Lettre parue dans le journal Le Soleil, le 19 décembre 2019
Le 10 décembre dernier avait lieu la Journée internationale des droits de la personne. C’est souvent une occasion pour les gouvernements du Québec et du Canada de publier un gentil communiqué de presse pour se féliciter de leurs engagements envers les droits humains. Pourtant, tous les jours, ces gouvernements prennent des décisions qui font en sorte que des milliers de personnes voient leurs droits bafoués au quotidien.
Quelques exemples…
Pendant que le gouvernement Trudeau dépense 4,5 milliards de dollars pour s’acheter un oléoduc afin de favoriser les pétrolières au détriment de la transition écologique nécessaire et urgente, il nie aux personnes issues des Premières nations ou Inuit le droit de refuser le déploiement de projets miniers ou gaziers sur leurs territoires ancestraux.
Pendant que le gouvernement Legault engrange 7,9 milliards de dollars de surplus budgétaires et refuse d’annoncer de réels investissements pour du logement social, des milliers de locataires peinent à payer le loyer chaque mois et la pénurie de logements locatifs abordables continue d’augmenter.
Pendant que le gouvernement Trudeau choisit de maintenir l’Entente sur les tiers pays sûrs avec les États-Unis, entente qui met pourtant en danger la vie d’enfants réfugiés, l’Agence des services frontaliers du Canada dénombrait 151 enfants migrants détenus dans des centres de détention pour migrants en sol canadien en 2017-2018.
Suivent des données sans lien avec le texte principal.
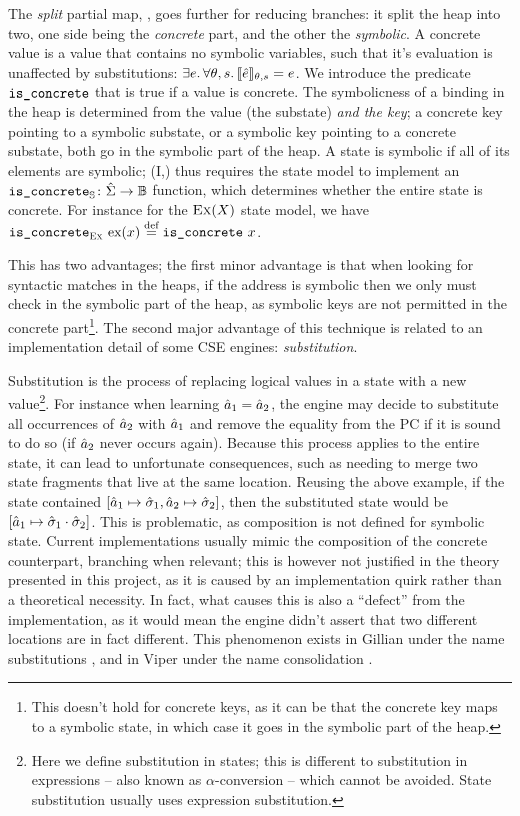 The \emph{split} partial map, \SplitPMap, goes further for reducing branches: it split the heap into two, one side being the \emph{concrete} part, and the other the \emph{symbolic}. A concrete value is a value that contains no symbolic variables, such that it's evaluation is unaffected by substitutions: $\exists e\ldotp \forall \theta,s\ldotp \llbracket\hat{e}\rrbracket_{\theta,s}=e$. We introduce the predicate $\texttt{is\_concrete}$ that is true if a value is concrete. The symbolicness of a binding in the heap is determined from the value (the substate) \emph{and the key}; a concrete key pointing to a symbolic substate, or a symbolic key pointing to a concrete substate, both go in the symbolic part of the heap. A state is symbolic if all of its elements are symbolic; \SplitPMap(I,\mmdl) thus requires the state model to implement an $\texttt{is\_concrete}_{\mathbb S}\colon \hat{\Sigma} \rightarrow \mathbb{B}$ function, which determines whether the entire state is concrete. For instance for the $\textsc{Ex}(X)$ state model, we have ${\texttt{is\_concrete}_{\textsc{Ex}}~\text{ex}(x)\stackrel{\textnormal{def}}= \texttt{is\_concrete}~x}$.

This has two advantages; the first minor advantage is that when looking for syntactic matches in the heaps, if the address is symbolic then we only must check in the symbolic part of the heap, as symbolic keys are not permitted in the concrete part\footnote{This doesn't hold for concrete keys, as it can be that the concrete key maps to a symbolic state, in which case it goes in the symbolic part of the heap.}. The second major advantage of this technique is related to an implementation detail of some CSE engines: \emph{substitution}. 

Substitution is the process of replacing logical values in a state with a new value\footnote{Here we define substitution in states; this is different to substitution in expressions -- also known as $\alpha$-conversion -- which cannot be avoided. State substitution usually uses expression substitution.}. For instance when learning $\hat{a}_1 = \hat{a}_2$, the engine may decide to substitute all occurrences of $\hat{a}_2$ with $\hat{a}_1$ and remove the equality from the PC if it is sound to do so (if $\hat{a}_2$ never occurs again). Because this process applies to the entire state, it can lead to unfortunate consequences, such as needing to merge two state fragments that live at the same location. Reusing the above example, if the state contained $[\hat{a}_1 \mapsto \hat{\sigma}_1, \hat{a}_2\mapsto \hat{\sigma}_2]$, then the substituted state would be $[\hat{a}_1 \mapsto \hat{\sigma}_1 \cdot \hat{\sigma}_2]$. This is problematic, as composition is not defined for symbolic state. Current implementations usually mimic the composition of the concrete counterpart, branching when relevant; this is however not justified in the theory presented in this project, as it is caused by an implementation quirk rather than a theoretical necessity. In fact, what causes this is also a ``defect'' from the implementation, as it would mean the engine didn't assert that two different locations are in fact different. This phenomenon exists in Gillian under the name substitutions \cite{gillian2}, and in Viper under the name consolidation \cite{viper-consolidation}.

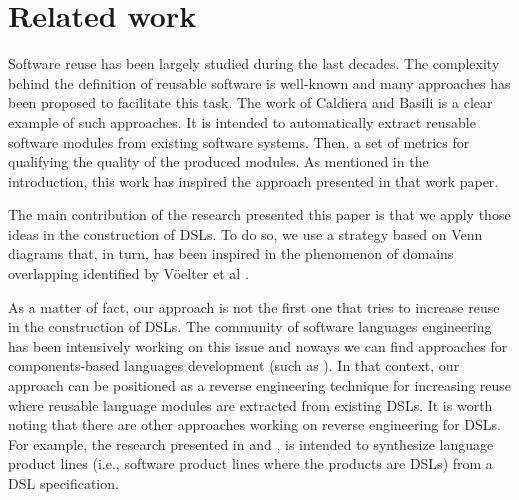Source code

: \section{Related work}
\label{sec:relatedwork}

Software reuse has been largely studied during the last decades. The complexity behind the definition of reusable software is well-known and many approaches has been proposed to facilitate this task. The work of Caldiera and Basili \cite{Caldiera:1991} is a clear example of such approaches. It is intended to automatically extract reusable software modules from existing software systems. Then, a set of metrics for qualifying the quality of the produced modules. As mentioned in the introduction, this work has inspired the approach presented in that work paper. 

The main contribution of the research presented this paper is that we apply those ideas in the construction of DSLs. To do so, we use a strategy based on Venn diagrams that, in turn, has been inspired in the phenomenon of domains overlapping identified by V\"oelter et al \cite[p. 60-61]{voelter:2013}.

As a matter of fact, our approach is not the first one that tries to increase reuse in the construction of DSLs. The community of software languages engineering has been intensively working on this issue and noways we can find approaches for components-based languages development (such as \cite{Vacchi:2015,Mernik:2013,Rumpe:2010}). In that context, our approach can be positioned as a reverse engineering technique for increasing reuse where reusable language modules are extracted from existing DSLs. It is worth noting that there are other approaches working on reverse engineering for DSLs. For example, the research presented in \cite{vacchi:2014} and \cite{Kuhn:2015}, is intended to synthesize language product lines (i.e., software product lines where the products are DSLs) from a DSL specification. 

 

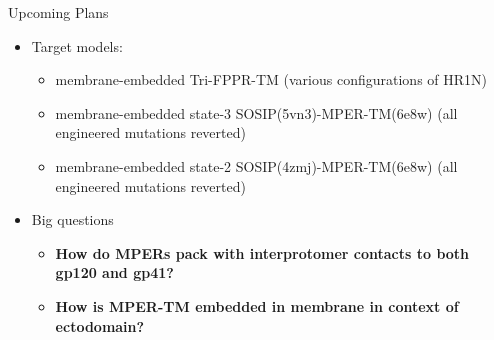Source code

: \begin{frame}[fragile]{Upcoming Plans}
    \begin{itemize}
        \item Target models:
        \begin{itemize}
            \item membrane-embedded Tri-FPPR-TM (various configurations of HR1N)
            \item membrane-embedded state-3 SOSIP(5vn3)-MPER-TM(6e8w) (all engineered mutations reverted)
            \item membrane-embedded state-2 SOSIP(4zmj)-MPER-TM(6e8w) (all engineered mutations reverted)
        \end{itemize}
        \item Big questions
        \begin{itemize}
            \item {\bf How do MPERs pack with interprotomer contacts to both gp120 and gp41?}
            \item {\bf How is MPER-TM embedded in membrane in context of ectodomain?}
        \end{itemize}
    \end{itemize}
\end{frame}

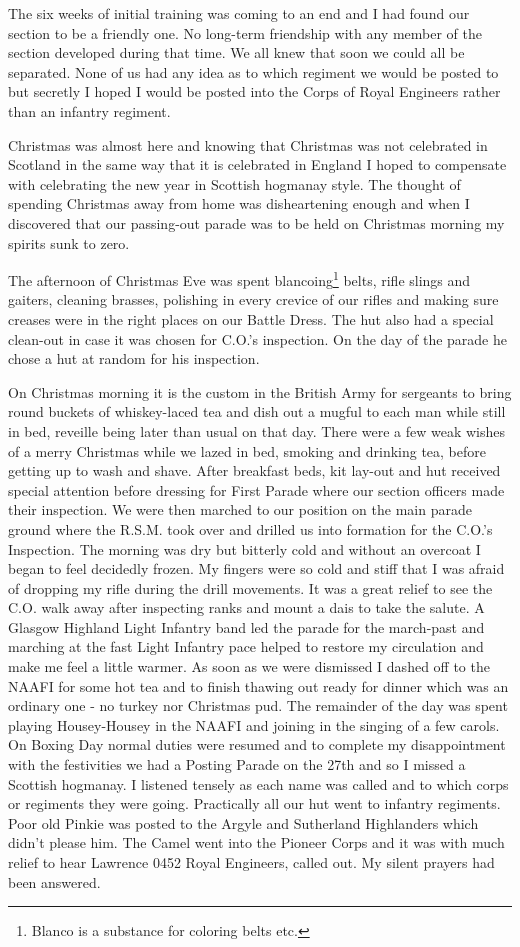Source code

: The six weeks of initial training was coming to an end and I had found
our section to be a friendly one. No long-term friendship with any
member of the section developed during that time. We all knew that
soon we could all be separated. None of us had any idea as to which
regiment we would be posted to but secretly I hoped I would be posted
into the Corps of Royal Engineers rather than an infantry regiment.

Christmas was almost here and knowing that Christmas was not
celebrated in Scotland in the same way that it is celebrated in
England I hoped to compensate with celebrating the new year in
Scottish hogmanay style. The thought of spending Christmas away from
home was disheartening enough and when I discovered that our
passing-out parade was to be held on Christmas morning my spirits sunk
to zero. 

The afternoon of Christmas Eve was spent blancoing\footnote{Blanco is
a substance for coloring belts etc.} belts, rifle slings and
gaiters, cleaning brasses, polishing in every crevice of our rifles
and making sure creases were in the right places on our Battle
Dress. The hut also had a special clean-out in case it was chosen for
C.O.'s inspection. On the day of the parade he chose a hut at random
for his inspection.

On Christmas morning it is the custom in the British Army for
sergeants to bring round buckets of whiskey-laced tea and dish out a
mugful to each man while still in bed, reveille being later than usual
on that day. There were a few weak wishes of a merry Christmas while
we lazed in bed, smoking and drinking tea, before getting up to wash
and shave. After breakfast beds, kit lay-out and hut received special
attention before dressing for First Parade where our section officers
made their inspection. We were then marched to our position on the
main parade ground where the R.S.M. took over and drilled us into
formation for the C.O.'s Inspection. The morning was dry but bitterly
cold and without an overcoat I began to feel decidedly frozen. My
fingers were so cold and stiff that I was afraid of dropping my rifle
during the drill movements. It was a great relief to see the
C.O. walk away after inspecting ranks and mount a dais to take the
salute. A Glasgow Highland Light Infantry band led the parade for the
march-past and marching at the fast Light Infantry pace helped to
restore my circulation and make me feel a little warmer. As soon as
we were dismissed I dashed off to the NAAFI for some hot tea and to
finish thawing out ready for dinner which was an ordinary one - no
turkey nor Christmas pud. The remainder of the day was spent playing
Housey-Housey in the NAAFI and joining in the singing of a few carols.
On Boxing Day normal duties were resumed and to complete my
disappointment with the festivities we had a Posting Parade on the 27th
and so I missed a Scottish hogmanay. I listened tensely as each name
was called and to which corps or regiments they were going.
Practically all our hut went to infantry regiments. Poor old Pinkie
was posted to the Argyle and Sutherland Highlanders which didn't
please him. The Camel went into the Pioneer Corps and it was with
much relief to hear Lawrence 0452 Royal Engineers, called out. My
silent prayers had been answered. 

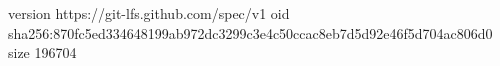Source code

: version https://git-lfs.github.com/spec/v1
oid sha256:870fc5ed334648199ab972dc3299c3e4c50ccac8eb7d5d92e46f5d704ac806d0
size 196704

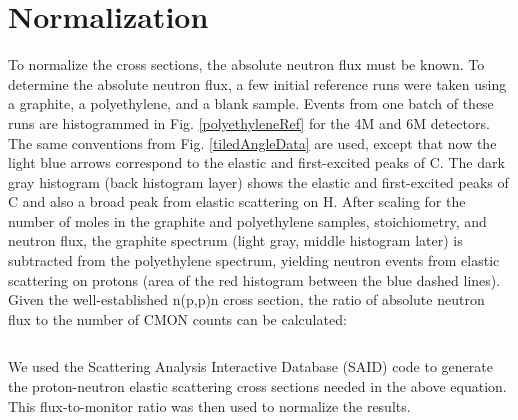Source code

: \section{Normalization}
To normalize the cross sections, the absolute neutron flux must be known.
To determine the absolute neutron flux, a few initial reference runs were taken using a graphite,
a polyethylene, and a blank sample. Events from one batch of these runs are
histogrammed in Fig. \ref{polyethyleneRef} for the 4M and 6M detectors.
The same conventions from Fig.
\ref{tiledAngleData} are used, except that now the light blue arrows correspond to
the elastic and first-excited peaks of C. The dark gray histogram (back
histogram layer) shows the elastic and first-excited peaks of C
and also a broad peak from elastic scattering on H. After scaling for the number
of moles in the graphite and polyethylene samples, stoichiometry, and neutron
flux, the graphite spectrum (light gray, middle histogram later) is subtracted from the polyethylene
spectrum, yielding neutron events from elastic scattering on protons (area of
the red histogram between the blue dashed lines). Given the
well-established n(p,p)n cross section, the ratio of absolute neutron flux to
the number of CMON counts can be calculated:

\begin{equation}
\end{equation}

\noindent
We used the Scattering Analysis Interactive Database (SAID) code \cite{SAIDCode}
to generate
the proton-neutron elastic scattering cross sections needed in the above
equation. This flux-to-monitor ratio was then used to normalize the \snTwelveFour
results.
Pendant que le gouvernement Legault refuse obstinément l’organisation d’une mission d’observation indépendante des conditions de détention des femmes à la prison Leclerc de Laval, les droits fondamentaux des femmes détenues continuent de ne pas être respectés, en raison notamment des conditions de détention lamentables et du manque d’accès à des soins de santé adéquats.
Pendant que le gouvernement Trudeau prend tout son temps pour mettre en œuvre la Déclaration des Nations Unies sur les droits des peuples autochtones, un bon nombre d’entre eux continuent à être privés de l’accès à des services de base, y compris l’eau potable, partout au pays.
Pendant que le gouvernement Legault choisit de violer les principes de justice et d’égalité inscrits dans la Charte québécoise des droits et libertés de la personne en discriminant les convictions religieuses de certaines communautés avec sa Loi sur la laïcité, une bonne partie des personnes racisées et immigrantes continuent d’occuper des emplois sous-payés, malgré leur niveau d’éducation et de formation élevé.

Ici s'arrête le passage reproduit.